This menu allows you estimate to various multifractal spectra for 1D signals. Multifractal spectra for images may also be computed in Fraclab: Choose the Segmentation menu, and then Image multifractal segmentation. We refer to the help corresponding to this window for further details.

There exists three main multifractal spectra: The Hausdorff, large deviation, and Legendre spectra. Basically, any of the three spectra provides an information as to which singularities occur in your signal, and which are dominant: a spectrum is a 1D curve, where abscissa represents the Hölder exponents actually present in your signal, and ordinates are related to "the amount" of points where you will encounter a given singularity. For instance, if the spectrum f has just one maximum at exponent a, with f(a) = 1, then if you pick a point at random in the signal, it will almost surely have exponent a. If b is such that f(b) = 0, then there is a very sparse set of points which have exponent b. An exponent c which does not occur has f(c) = -infinity.

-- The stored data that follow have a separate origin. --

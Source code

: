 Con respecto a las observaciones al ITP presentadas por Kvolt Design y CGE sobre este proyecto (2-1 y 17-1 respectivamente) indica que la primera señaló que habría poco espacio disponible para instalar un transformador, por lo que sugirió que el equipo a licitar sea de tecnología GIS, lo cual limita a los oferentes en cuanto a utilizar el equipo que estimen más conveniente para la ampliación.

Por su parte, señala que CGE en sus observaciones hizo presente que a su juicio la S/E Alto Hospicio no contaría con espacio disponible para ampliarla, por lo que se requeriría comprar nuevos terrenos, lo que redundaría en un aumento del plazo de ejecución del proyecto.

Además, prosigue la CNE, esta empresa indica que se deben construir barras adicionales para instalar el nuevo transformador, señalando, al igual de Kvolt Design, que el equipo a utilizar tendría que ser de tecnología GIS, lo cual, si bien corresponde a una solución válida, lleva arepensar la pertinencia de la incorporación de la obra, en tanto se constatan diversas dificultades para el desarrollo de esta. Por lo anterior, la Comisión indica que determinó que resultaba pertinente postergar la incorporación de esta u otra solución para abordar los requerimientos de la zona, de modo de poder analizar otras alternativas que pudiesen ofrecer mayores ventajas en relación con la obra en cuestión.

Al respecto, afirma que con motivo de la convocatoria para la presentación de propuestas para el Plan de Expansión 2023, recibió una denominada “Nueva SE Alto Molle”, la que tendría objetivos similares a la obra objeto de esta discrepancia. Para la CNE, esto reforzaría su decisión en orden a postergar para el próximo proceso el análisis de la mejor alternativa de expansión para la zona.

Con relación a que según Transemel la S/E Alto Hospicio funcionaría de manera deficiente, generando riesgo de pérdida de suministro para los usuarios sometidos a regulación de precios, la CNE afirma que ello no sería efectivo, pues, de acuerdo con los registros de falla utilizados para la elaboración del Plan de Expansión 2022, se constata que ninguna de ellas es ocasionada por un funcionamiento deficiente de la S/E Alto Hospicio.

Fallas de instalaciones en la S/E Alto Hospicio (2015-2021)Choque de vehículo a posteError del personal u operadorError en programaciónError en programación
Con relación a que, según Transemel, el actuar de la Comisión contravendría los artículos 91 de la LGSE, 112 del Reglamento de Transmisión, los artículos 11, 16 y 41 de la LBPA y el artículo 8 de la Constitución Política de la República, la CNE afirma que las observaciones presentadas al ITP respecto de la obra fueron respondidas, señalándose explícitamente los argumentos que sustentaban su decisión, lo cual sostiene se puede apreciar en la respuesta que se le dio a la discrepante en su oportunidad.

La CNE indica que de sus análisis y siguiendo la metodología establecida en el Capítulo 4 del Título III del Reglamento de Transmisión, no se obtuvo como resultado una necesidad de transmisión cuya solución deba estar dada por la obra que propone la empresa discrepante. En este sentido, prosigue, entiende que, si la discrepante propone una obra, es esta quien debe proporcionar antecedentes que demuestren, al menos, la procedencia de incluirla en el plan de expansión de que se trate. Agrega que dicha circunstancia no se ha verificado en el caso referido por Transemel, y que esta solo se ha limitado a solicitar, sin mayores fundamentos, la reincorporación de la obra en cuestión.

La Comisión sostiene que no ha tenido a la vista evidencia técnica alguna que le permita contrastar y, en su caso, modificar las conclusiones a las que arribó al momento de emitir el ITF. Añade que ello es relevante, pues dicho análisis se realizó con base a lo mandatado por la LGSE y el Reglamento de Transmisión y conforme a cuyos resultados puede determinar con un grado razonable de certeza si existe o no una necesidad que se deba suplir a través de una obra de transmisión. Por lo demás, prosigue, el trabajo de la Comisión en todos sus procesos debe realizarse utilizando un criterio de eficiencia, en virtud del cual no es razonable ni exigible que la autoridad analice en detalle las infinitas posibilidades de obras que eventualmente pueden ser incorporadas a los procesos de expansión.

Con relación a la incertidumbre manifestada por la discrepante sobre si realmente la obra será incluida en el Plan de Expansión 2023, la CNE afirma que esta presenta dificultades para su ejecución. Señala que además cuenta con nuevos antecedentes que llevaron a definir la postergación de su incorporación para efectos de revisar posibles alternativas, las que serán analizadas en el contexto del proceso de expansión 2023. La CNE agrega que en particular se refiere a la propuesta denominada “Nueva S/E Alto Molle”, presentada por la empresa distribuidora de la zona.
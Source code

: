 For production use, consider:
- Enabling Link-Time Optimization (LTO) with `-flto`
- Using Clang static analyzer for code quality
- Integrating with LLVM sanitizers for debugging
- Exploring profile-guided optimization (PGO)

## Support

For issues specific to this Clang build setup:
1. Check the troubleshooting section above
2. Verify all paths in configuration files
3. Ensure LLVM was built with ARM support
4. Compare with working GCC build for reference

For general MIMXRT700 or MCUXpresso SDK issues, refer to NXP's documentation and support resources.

This is the rough picture. There are essential differences between the three spectra, that we cannot detail in this help. We just briefly mention their main features.

The Hausdorff spectrum gives geometrical information pertaining to the dimension of sets of points in a signal having a given Hölder exponent. This is the most precise spectrum from a mathematical point of view, but is also unfortunately the most difficult to estimate. We hope to incorporate an estimator of this spectrum for 1D signals in forthcoming versions of Fraclab. Note that in the Image multifractal segmentation sub-menu of the Segmentation window, such a estimator is already proposed.

The second spectrum is the large deviation spectrum, denoted fg. This spectrum yields a statistical information, related to the probability of finding a point with a given Hölder exponent in the signal. More precisely, fg measures how this probability behaves under changes of resolution.

The third spectrum is the Legendre spectrum, denoted fl. It is just a concave approximation to the large deviation spectrum. Its main interest is that it usually yields much more robust estimates, though at the expense of a loss of information.

The 1D signals Multifractal Spectra allows you to compute fl and fg for 1D signals which are either measures (i.e. arrays of non negative data adding up to 1) or functions.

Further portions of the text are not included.